Mr McDonald was backed up by friend and colleague Ian Mearns, who is adamant a region with a rich history in the rail industry is well placed to meet the challenges of the future.

“I look at the Rail and Civil Engineering Academy in Gateshead – I’ve visited the facility four or five times now – and I’m convinced we have a ready-made workforce able to meet the needs of the industry in the future,” said the MP for Gateshead and chair of the All Party Parliamentary Group (APPG) for rail.

“When the tap does start to turn on in terms of rail investment across the North East we will have the skilled people here capable of making that investment work.

“If the Newcastle College students work hard and apply themselves then they will have access to so many exciting opportunities in the rail industry. Nobody doubts the importance of transport infrastructure and it’s a fantastic industry to be a part of.”

Tia Jones, from Carr Hill in Gateshead, is four years into her education at the Rail and Civil Engineering Academy and the 19-year-old said: “I get a well-rounded insight into all aspects of the rail industry and civil engineering.

“I wanted to go into engineering and my teacher at the time suggested take a look at Newcastle College and what they could offer. The people are great and it’s very different to any learning environment I’ve been used to in the past. In terms of gaining industry experience it’s unique.”

Fellow student Tait McKenna, 19, from Ryton already has one eye on a management role within the rail industry. And he added: “I came to a Newcastle College open evening four years ago and I remember my mum nagging me to choose something. Joining the Academy turned out to be the best decision I could have made.

“Pretty quickly we were doing practical stuff and that’s what I love. I’d like to become an engineering supervisor and move into a management role in the long term.”

Stevie Shiel, Head of Rail and Civil Engineering at Newcastle College, introduced a week-long programme of rail industry-focused events by challenging students to meet the needs of future employers and embrace their learning journey.

“This is an excellent facility and we have the opportunity to expand,” he said. “We’re trying to get the message across to students that by being prepared and punctual they will be an attractive proposition to prospective employers.

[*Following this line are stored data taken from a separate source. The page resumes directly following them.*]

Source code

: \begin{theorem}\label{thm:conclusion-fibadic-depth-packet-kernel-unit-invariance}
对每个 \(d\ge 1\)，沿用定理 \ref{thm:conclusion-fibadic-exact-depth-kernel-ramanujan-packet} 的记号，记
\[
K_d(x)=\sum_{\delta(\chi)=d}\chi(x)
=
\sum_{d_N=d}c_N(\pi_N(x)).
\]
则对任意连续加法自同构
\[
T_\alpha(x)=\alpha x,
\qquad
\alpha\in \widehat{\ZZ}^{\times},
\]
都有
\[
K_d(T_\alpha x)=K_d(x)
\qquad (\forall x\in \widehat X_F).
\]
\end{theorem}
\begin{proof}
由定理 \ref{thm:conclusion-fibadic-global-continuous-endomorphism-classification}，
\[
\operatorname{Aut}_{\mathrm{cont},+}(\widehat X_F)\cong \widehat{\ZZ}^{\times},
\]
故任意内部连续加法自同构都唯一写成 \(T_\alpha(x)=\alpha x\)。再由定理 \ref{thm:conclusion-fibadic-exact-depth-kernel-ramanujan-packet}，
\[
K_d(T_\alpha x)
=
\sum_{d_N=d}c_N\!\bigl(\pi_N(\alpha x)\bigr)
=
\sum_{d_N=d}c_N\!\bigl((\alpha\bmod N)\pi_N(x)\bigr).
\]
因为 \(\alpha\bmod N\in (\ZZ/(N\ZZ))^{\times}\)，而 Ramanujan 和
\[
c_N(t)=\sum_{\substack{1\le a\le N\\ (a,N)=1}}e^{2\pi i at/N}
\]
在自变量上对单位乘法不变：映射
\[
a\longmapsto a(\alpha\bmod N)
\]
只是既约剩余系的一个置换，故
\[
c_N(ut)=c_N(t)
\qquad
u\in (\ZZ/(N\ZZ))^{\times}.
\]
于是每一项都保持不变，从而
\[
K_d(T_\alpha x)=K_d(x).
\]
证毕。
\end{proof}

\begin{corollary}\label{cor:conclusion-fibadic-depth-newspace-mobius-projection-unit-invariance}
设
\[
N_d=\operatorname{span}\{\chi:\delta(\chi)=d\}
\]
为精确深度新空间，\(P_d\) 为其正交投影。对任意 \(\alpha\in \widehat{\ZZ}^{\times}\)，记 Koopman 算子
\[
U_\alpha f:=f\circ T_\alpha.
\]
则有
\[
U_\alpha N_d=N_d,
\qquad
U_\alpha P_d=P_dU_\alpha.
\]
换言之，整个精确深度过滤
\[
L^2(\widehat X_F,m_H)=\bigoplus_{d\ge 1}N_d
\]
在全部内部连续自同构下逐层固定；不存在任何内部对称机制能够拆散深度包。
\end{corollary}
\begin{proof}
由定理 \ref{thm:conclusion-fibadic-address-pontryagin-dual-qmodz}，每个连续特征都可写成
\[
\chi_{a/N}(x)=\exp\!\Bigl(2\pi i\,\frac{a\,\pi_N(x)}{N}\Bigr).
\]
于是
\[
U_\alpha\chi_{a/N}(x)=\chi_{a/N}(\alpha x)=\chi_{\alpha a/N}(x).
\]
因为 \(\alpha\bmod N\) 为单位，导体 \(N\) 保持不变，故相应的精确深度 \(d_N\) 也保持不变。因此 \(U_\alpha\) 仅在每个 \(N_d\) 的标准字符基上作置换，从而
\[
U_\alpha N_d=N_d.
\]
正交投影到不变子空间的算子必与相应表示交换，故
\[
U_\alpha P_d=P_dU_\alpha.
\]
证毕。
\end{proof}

“Industry Week is a big part of that. It’s designed to support and shape the career goals and the aspirations that our students may have.

“We have planned a week of hands-on activities and tasks that will inspire the students and enable them to look to the future with confidence.”

The Newcastle College Rail and Civil Engineering Academy opened in 2014 in partnership with local authorities, industry employers and the sector skills council. It forms part of the College’s Transport Academy, which was awarded the Queen’s Anniversary Prize for vocational education in 2018.

The £5m facility, the first of its kind in the North East, offers a unique training environment to help the railway industry meet its skill shortages by providing a range of specialist training dedicated to rail infrastructure.

Its Industry Week programme is delivered in conjunction with Network Rail, Nexus  and other engineering employers from across the region.